To put the cost of prolonged litigation in perspective, defendants paid their attorneys more than $42 million during the first decade of Tussey litigation. Millions more went to pay expenses.
In the podcast interview, Mr. Schlichter was asked about the cases he declines to pursue. He said he rejects far more cases than he accepts. The cases are far too difficult, time-consuming and costly to litigate unless he is confident the plaintiffs will ultimately win. Thousands of hours of time and millions of dollars of expense are invested by plaintiffs' counsel, which would be wasted if a lawsuit were unsuccessful. There must be clear evidence of imprudent decision-making, exorbitant expenses or egregious self-dealing to justify taking a case.
Stated more bluntly, the organizations getting pulled into court are low-hanging fruit.

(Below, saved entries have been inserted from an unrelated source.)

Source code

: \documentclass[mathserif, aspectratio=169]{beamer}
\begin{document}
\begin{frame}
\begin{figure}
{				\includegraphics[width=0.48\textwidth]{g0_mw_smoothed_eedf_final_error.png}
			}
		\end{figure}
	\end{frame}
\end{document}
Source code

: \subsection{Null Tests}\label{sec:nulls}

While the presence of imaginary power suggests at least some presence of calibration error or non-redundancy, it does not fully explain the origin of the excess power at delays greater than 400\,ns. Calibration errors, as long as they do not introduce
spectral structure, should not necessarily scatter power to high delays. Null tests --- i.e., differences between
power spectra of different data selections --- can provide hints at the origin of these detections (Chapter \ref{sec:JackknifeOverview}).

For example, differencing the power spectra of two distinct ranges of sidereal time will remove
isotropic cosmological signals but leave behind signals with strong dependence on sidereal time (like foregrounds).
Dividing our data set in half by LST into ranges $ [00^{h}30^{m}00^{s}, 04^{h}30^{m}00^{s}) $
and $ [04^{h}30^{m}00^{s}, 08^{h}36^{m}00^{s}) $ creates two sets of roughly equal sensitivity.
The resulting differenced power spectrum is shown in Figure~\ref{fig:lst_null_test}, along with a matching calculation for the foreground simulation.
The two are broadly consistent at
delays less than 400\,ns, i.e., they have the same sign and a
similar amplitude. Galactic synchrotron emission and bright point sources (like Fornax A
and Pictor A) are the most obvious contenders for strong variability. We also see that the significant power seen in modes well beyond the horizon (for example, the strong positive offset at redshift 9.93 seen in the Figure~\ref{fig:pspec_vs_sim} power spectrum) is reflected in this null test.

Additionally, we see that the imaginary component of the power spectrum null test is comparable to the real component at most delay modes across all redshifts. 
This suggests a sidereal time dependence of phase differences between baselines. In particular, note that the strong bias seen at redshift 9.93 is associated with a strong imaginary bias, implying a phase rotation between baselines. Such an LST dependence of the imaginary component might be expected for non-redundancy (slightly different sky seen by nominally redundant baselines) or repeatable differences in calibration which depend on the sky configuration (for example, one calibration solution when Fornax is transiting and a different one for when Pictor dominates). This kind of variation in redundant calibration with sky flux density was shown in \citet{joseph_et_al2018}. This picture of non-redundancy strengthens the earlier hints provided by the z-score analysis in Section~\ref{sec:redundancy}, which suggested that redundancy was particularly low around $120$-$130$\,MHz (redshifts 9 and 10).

They exhibit plan practices that are obviously not in participants' best interests. At a bare minimum, all plan sponsors should make sure they have the following four fiduciary obligations covered:
• Implement prudent processes to vet, select and monitor investment options, advisers and other service providers;
• Avoid conflicts of interest that subordinate the best interests of participants and beneficiaries to those of the plan sponsor or service providers;
• Compare and control costs by benchmarking investments, and use requests for proposal processes to select service providers that charge fair and reasonable fees for necessary services; and
• Consult with qualified fiduciary advisers if in-house plan fiduciaries are not experts.
There is a big difference between having processes that are sufficient to stay out of court and having processes that are worthy of recognition for excellence. Retirement plan advisers who provide fiduciary consulting have a golden opportunity to allay sponsors' fears of litigation and refocus them on making their retirement plans the highly valued employee benefits they are intended to be.
Blaine F. Aikin is executive chairman of fi360 Inc.